The most portable code uses an indirect jump. An indirect jump makes
it easier to make the jump target modification atomic. On some host
architectures (such as x86 or PowerPC), the
JUMP opcode is
directly patched so that the block chaining has no overhead.
Self-modifying code and translated code invalidation¶
Self-modifying code is a special challenge in x86 emulation because no instruction cache invalidation is signaled by the application when code is modified.
User-mode emulation marks a host page as write-protected (if it is not already read-only) every time translated code is generated for a basic block. Then, if a write access is done to the page, Linux raises a SEGV signal. QEMU then invalidates all the translated code in the page and enables write accesses to the page. For system emulation, write protection is achieved through the software MMU.
Correct translated code invalidation is done efficiently by maintaining a linked list of every translated block contained in a given page. Other linked lists are also maintained to undo direct block chaining.
On RISC targets, correctly written software uses memory barriers and cache flushes, so some of the protection above would not be necessary. However, QEMU still requires that the generated code always matches the target instructions in memory in order to handle exceptions correctly.
longjmp() is used when an exception such as division by zero is encountered.

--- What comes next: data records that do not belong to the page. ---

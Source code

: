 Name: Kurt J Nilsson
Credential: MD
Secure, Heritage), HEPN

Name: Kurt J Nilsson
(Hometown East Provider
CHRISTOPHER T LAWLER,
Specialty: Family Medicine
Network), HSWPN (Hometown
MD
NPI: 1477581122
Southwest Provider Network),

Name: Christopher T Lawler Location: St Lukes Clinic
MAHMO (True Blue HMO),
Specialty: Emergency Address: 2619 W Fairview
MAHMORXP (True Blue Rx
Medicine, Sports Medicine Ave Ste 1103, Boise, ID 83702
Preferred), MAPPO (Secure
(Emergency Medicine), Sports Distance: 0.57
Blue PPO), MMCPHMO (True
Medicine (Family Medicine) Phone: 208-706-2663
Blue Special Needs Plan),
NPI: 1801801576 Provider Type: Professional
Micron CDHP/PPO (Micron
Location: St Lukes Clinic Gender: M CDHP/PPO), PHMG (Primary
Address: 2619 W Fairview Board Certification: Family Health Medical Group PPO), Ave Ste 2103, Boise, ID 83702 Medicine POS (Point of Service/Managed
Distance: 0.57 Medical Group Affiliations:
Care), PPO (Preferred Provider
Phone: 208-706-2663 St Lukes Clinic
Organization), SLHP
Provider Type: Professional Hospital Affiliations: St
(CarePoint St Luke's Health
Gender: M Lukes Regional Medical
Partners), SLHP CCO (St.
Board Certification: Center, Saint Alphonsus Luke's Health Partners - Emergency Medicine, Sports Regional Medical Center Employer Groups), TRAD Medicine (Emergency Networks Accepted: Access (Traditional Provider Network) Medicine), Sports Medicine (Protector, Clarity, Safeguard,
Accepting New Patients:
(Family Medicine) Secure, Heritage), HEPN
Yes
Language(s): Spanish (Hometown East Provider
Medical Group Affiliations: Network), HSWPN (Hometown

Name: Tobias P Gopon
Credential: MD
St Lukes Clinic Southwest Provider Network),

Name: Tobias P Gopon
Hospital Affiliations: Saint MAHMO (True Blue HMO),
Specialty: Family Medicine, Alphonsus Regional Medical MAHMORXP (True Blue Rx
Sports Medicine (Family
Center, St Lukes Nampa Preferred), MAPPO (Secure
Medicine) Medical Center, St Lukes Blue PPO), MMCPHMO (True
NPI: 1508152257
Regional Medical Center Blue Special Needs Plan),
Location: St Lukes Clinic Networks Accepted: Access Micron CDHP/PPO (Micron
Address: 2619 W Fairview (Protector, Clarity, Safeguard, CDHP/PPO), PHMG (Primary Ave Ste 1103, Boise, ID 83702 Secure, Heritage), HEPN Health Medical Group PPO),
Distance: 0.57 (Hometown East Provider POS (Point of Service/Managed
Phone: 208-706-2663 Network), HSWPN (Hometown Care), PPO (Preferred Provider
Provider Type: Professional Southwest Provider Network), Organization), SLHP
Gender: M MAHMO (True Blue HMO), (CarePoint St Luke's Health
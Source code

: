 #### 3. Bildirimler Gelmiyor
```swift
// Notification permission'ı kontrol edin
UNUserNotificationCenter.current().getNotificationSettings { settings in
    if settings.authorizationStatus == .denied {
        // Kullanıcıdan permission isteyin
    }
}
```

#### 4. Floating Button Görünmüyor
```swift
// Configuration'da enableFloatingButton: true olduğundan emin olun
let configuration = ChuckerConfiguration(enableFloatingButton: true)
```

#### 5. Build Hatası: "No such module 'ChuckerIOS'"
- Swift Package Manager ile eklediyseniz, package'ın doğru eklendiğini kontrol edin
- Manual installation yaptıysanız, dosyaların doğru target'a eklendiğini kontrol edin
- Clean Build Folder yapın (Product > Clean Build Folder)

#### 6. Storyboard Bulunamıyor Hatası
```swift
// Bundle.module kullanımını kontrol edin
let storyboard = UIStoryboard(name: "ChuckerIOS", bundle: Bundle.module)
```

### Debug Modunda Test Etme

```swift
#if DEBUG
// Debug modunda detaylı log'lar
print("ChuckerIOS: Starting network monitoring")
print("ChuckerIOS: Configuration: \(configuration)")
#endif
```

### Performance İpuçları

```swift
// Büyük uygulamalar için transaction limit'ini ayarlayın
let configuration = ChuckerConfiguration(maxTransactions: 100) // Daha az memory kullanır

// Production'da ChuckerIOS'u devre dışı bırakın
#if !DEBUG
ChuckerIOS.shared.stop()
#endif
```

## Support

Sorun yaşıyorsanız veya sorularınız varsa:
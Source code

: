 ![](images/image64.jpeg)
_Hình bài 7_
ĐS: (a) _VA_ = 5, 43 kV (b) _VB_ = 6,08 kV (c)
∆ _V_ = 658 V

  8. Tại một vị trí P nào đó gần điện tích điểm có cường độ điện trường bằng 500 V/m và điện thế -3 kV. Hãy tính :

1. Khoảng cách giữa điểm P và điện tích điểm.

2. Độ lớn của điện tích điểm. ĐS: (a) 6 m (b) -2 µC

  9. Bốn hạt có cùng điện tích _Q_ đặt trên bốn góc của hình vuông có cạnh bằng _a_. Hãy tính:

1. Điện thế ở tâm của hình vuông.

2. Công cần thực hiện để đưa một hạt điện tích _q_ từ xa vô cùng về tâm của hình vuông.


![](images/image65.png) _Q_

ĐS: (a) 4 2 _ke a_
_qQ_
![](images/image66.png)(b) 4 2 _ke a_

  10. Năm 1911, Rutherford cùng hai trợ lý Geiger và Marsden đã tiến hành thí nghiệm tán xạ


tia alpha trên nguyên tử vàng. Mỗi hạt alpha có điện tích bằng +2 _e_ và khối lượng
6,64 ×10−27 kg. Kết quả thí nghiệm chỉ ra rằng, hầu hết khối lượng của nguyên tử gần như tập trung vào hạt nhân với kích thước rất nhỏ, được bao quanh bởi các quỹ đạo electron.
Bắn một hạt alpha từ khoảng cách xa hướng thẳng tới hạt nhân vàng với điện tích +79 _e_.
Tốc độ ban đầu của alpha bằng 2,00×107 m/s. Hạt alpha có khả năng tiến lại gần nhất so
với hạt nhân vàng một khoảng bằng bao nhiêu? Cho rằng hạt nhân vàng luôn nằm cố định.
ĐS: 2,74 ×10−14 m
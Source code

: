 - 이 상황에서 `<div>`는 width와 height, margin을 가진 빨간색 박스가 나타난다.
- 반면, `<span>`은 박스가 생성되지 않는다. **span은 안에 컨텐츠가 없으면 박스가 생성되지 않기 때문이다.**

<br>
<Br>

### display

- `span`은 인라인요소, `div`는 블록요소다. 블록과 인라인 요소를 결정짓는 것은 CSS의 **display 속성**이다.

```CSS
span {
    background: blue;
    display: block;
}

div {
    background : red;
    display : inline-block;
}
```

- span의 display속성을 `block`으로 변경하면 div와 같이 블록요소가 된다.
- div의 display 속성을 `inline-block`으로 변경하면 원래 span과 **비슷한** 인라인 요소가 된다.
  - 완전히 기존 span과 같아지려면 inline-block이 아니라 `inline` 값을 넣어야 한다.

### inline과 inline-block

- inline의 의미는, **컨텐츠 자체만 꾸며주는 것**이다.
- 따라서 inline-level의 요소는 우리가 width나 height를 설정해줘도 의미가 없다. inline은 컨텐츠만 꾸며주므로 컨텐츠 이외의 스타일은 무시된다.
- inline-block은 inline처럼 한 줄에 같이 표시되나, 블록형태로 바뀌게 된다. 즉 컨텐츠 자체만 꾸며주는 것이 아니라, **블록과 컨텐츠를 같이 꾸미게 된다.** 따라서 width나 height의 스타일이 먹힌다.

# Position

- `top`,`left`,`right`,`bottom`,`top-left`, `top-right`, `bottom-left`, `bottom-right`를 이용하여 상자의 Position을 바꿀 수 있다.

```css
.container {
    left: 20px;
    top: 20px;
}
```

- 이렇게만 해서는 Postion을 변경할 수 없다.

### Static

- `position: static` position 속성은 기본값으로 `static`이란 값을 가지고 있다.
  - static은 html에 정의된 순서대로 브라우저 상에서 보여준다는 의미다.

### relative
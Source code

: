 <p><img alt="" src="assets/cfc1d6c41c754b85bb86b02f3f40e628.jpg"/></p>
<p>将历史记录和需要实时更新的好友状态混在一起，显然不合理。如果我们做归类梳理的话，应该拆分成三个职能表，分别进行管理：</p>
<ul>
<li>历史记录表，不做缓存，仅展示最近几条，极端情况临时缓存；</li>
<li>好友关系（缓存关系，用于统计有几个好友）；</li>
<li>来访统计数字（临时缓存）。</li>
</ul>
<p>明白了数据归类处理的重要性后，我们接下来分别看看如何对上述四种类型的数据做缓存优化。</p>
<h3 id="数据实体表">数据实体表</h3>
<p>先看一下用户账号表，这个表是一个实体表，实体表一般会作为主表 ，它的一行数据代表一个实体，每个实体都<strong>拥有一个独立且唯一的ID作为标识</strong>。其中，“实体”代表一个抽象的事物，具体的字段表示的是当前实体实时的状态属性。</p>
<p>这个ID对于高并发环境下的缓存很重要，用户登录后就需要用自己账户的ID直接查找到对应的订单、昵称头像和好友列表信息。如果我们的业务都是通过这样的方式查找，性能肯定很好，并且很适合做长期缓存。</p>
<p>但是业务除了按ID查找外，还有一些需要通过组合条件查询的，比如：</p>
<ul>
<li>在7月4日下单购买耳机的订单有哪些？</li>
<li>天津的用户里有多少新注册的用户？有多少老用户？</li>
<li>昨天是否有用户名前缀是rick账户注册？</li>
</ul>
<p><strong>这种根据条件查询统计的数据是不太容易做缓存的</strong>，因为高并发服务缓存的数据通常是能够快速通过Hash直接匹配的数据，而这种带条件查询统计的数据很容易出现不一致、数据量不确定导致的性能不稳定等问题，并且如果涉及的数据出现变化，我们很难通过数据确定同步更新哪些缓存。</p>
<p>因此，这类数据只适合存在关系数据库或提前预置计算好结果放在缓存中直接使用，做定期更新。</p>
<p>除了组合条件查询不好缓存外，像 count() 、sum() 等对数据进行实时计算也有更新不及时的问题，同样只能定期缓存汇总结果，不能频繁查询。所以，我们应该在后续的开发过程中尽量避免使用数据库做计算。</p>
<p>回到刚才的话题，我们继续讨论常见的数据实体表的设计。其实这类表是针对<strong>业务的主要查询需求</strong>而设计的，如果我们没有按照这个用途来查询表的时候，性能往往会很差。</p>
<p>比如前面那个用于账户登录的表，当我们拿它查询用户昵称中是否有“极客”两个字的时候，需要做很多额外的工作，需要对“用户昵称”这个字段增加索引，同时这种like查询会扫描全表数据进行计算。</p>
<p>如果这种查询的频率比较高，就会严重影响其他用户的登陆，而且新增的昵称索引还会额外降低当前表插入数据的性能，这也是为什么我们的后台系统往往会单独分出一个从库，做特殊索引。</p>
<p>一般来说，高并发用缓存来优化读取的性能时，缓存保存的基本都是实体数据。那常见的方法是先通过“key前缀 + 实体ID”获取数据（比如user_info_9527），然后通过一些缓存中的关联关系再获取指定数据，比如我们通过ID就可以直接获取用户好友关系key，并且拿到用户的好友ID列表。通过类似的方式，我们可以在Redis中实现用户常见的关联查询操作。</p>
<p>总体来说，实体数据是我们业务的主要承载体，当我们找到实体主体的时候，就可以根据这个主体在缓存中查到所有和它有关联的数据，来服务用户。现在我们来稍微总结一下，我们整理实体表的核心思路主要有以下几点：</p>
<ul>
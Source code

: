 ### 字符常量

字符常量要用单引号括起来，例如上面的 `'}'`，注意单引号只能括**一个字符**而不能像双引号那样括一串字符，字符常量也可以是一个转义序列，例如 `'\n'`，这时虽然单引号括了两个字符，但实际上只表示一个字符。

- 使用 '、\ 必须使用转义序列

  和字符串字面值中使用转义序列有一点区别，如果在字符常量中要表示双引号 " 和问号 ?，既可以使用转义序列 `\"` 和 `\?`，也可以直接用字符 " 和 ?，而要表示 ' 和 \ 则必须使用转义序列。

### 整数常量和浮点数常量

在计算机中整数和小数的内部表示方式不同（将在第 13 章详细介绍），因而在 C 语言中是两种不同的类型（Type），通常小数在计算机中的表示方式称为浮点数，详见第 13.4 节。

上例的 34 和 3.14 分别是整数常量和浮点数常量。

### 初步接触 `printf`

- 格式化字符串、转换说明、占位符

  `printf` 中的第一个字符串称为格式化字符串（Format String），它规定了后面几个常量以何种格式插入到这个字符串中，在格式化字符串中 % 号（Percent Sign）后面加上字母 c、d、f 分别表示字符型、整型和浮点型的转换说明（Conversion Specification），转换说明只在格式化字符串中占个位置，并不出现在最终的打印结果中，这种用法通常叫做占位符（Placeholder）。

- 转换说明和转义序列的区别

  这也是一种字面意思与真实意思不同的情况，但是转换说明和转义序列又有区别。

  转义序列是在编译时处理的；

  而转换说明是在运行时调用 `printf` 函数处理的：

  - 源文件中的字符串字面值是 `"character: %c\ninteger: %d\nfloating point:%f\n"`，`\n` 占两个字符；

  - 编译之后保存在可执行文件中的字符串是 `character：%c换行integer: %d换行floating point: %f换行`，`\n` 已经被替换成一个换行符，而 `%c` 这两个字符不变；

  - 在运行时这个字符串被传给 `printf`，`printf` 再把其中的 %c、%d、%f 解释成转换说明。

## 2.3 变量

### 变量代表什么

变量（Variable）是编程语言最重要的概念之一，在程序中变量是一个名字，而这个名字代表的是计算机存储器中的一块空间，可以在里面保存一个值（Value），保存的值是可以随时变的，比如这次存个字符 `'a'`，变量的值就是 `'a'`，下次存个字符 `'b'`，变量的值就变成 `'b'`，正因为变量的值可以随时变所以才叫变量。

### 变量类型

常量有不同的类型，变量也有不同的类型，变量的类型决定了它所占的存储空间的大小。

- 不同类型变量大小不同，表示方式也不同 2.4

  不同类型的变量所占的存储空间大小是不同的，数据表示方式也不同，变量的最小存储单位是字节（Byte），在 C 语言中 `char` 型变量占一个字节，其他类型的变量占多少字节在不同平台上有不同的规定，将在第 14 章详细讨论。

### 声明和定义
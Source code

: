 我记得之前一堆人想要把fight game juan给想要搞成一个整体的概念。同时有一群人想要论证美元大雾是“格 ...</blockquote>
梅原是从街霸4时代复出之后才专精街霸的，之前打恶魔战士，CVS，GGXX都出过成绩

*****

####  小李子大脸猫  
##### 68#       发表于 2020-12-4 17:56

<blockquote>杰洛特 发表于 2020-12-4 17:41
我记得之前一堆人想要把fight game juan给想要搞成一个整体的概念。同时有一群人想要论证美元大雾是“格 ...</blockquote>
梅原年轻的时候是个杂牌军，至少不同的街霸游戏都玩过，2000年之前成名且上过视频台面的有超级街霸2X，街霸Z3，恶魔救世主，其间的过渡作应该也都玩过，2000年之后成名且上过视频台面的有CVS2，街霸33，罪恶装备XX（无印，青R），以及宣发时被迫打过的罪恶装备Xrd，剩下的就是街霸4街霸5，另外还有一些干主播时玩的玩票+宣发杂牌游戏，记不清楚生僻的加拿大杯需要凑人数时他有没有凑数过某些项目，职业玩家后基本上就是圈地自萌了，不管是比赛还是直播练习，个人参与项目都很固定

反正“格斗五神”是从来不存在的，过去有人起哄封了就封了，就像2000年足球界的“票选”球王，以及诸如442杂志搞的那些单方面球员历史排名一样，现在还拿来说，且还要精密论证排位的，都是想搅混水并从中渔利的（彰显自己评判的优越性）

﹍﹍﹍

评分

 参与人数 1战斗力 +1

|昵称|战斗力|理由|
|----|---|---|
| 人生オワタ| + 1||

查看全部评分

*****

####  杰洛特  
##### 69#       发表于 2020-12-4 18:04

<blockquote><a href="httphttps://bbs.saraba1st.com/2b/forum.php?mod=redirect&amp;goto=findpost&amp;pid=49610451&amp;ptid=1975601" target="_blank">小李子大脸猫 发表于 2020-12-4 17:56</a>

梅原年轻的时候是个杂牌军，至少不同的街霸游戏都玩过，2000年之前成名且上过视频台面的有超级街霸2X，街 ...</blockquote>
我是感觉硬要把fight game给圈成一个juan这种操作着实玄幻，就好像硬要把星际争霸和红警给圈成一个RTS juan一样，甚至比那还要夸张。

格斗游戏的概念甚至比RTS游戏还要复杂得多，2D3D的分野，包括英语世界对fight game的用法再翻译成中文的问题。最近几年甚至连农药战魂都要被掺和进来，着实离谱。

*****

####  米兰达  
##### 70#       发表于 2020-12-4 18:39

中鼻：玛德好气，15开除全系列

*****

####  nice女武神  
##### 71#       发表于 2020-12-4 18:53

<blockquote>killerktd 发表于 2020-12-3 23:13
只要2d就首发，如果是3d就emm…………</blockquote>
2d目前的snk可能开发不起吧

The host SIGSEGV and SIGBUS signal handlers are used to get invalid memory accesses. QEMU keeps a map from host program counter to target program counter, and looks up where the exception happened based on the host program counter at the exception point.
On some targets, some bits of the virtual CPU’s state are not flushed to the memory until the end of the translation block. This is done for internal emulation state that is rarely accessed directly by the program and/or changes very often throughout the execution of a translation block—this includes condition codes on x86, delay slots on SPARC, conditional execution on Arm, and so on. This state is stored for each target instruction, and looked up on exceptions.
For system emulation QEMU uses a software MMU. In that mode, the MMU virtual to physical address translation is done at every memory access.
QEMU uses an address translation cache (TLB) to speed up the translation. In order to avoid flushing the translated code each time the MMU mappings change, all caches in QEMU are physically indexed. This means that each basic block is indexed with its physical address.
In order to avoid invalidating the basic block chain when MMU mappings change, chaining is only performed when the destination of the jump shares a page with the basic block that is performing the jump.
The MMU can also distinguish RAM and ROM memory areas from MMIO memory areas. Access is faster for RAM and ROM because the translation cache also hosts the offset between guest address and host memory. Accessing MMIO memory areas instead calls out to C code for device emulation. Finally, the MMU helps tracking dirty pages and pages pointed to by translation blocks.